Hier geht´s auch nicht um Toleranz und Anpassungsfähigkeit. Das meinte ich nicht!
Es geht lediglich um Selbsterkenntnis.
Nämlich die Erkenntnis, dass ich um keinen Deut besser als "die anderen" bin, wie ich schon schrieb.


Gerade dann, wenn ich alle Eigenschaften auch in mir entdecke, kann ich mich besser ausdrücken und ggf. auch die längst fälligen Grenzen ziehen.
Ich brauche ja nicht mehr aufpassen, dass ich es jedem/r Recht mache. (Da das ja ohnehin unmöglich ist - s.o.)
Ich kann mich viel stärker in meiner Art bewegen und ausdrücken.
Ich erlaube mir, alle Facetten, die ich bereits kenne, zu leben.
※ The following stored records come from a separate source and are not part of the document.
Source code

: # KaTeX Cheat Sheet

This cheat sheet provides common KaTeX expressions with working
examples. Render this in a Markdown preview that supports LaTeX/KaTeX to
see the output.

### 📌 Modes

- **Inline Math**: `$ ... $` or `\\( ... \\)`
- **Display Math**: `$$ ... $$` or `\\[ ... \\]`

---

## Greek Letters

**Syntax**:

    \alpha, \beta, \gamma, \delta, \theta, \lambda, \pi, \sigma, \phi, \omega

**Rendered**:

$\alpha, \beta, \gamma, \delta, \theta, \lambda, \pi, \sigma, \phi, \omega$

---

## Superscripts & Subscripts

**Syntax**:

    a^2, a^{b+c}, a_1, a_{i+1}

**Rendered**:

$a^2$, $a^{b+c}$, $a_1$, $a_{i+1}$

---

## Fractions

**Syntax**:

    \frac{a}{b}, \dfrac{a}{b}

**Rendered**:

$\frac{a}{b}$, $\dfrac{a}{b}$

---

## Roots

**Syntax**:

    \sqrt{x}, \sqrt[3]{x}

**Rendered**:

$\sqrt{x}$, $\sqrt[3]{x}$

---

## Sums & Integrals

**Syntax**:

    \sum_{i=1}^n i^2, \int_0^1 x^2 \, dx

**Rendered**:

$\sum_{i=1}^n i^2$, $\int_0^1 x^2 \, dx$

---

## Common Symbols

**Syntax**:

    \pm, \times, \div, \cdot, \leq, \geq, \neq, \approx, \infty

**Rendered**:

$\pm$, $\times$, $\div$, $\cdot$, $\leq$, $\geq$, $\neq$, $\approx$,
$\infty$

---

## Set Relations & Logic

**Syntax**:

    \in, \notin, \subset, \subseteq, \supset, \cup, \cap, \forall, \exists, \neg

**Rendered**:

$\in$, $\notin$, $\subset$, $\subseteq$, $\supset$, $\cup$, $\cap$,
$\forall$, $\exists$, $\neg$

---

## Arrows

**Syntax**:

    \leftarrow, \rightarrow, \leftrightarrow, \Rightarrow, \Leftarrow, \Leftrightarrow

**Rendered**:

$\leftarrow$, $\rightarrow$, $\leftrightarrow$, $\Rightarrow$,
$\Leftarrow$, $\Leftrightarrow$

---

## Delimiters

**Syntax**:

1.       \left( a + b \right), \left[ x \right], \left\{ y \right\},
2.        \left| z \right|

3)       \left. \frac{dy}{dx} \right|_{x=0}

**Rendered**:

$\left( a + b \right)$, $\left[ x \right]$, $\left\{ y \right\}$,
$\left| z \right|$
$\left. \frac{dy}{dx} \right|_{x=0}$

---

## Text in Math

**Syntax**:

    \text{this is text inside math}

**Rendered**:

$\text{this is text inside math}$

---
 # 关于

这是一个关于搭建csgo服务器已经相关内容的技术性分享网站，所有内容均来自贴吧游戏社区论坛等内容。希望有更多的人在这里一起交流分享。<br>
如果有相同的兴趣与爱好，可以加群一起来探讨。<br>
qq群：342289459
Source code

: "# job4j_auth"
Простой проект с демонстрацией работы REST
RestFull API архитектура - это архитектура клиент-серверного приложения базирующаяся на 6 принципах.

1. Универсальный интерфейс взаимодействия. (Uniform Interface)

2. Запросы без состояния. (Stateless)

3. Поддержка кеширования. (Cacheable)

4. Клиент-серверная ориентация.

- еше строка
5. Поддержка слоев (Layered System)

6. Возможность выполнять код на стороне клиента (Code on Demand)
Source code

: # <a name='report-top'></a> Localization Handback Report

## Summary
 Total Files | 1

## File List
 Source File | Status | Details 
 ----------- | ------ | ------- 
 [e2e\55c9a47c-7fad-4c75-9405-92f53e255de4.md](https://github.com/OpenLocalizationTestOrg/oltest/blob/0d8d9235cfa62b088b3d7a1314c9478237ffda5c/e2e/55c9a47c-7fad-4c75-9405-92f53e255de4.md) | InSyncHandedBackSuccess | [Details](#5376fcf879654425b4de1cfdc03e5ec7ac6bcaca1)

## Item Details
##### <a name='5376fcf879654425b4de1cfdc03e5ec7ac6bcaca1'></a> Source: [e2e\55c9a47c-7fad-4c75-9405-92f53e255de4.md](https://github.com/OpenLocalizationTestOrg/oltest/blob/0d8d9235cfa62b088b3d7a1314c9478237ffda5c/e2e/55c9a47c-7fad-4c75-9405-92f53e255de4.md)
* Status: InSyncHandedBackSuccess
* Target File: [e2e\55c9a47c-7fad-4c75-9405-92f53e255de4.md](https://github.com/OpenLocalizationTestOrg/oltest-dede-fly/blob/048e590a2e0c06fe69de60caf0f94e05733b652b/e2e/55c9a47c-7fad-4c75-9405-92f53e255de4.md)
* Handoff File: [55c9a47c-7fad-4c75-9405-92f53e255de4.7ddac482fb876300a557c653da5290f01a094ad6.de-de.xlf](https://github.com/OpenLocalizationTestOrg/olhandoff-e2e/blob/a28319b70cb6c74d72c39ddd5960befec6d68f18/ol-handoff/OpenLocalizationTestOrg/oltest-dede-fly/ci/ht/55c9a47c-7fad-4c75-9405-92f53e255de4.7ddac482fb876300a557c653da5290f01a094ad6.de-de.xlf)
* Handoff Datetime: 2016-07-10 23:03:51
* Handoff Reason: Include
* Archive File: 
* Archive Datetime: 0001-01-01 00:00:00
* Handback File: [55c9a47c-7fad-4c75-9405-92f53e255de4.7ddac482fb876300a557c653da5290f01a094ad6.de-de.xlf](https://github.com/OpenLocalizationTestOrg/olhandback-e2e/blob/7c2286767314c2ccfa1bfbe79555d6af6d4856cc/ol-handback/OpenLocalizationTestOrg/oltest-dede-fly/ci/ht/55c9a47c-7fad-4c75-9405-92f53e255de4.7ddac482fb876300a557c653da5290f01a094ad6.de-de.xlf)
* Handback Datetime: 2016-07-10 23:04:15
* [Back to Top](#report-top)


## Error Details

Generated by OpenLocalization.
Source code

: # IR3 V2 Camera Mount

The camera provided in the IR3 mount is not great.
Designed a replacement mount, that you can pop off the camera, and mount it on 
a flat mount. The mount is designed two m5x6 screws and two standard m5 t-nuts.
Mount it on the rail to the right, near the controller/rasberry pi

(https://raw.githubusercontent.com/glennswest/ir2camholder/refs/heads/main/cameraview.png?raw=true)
Dennoch bleibt in meinem Inneren eine Arte "Verständnis" dem anderen gegenüber bestehen, das es im vorherigen (unbewußten) Zustand noch nicht gab.
Und dieses Verständnis beeinflußt auch wieder meine Handlungen.
(Das jedoch hat nichts mit falscher "Friedliebe" oder "Harmoniesucht" zu tun.)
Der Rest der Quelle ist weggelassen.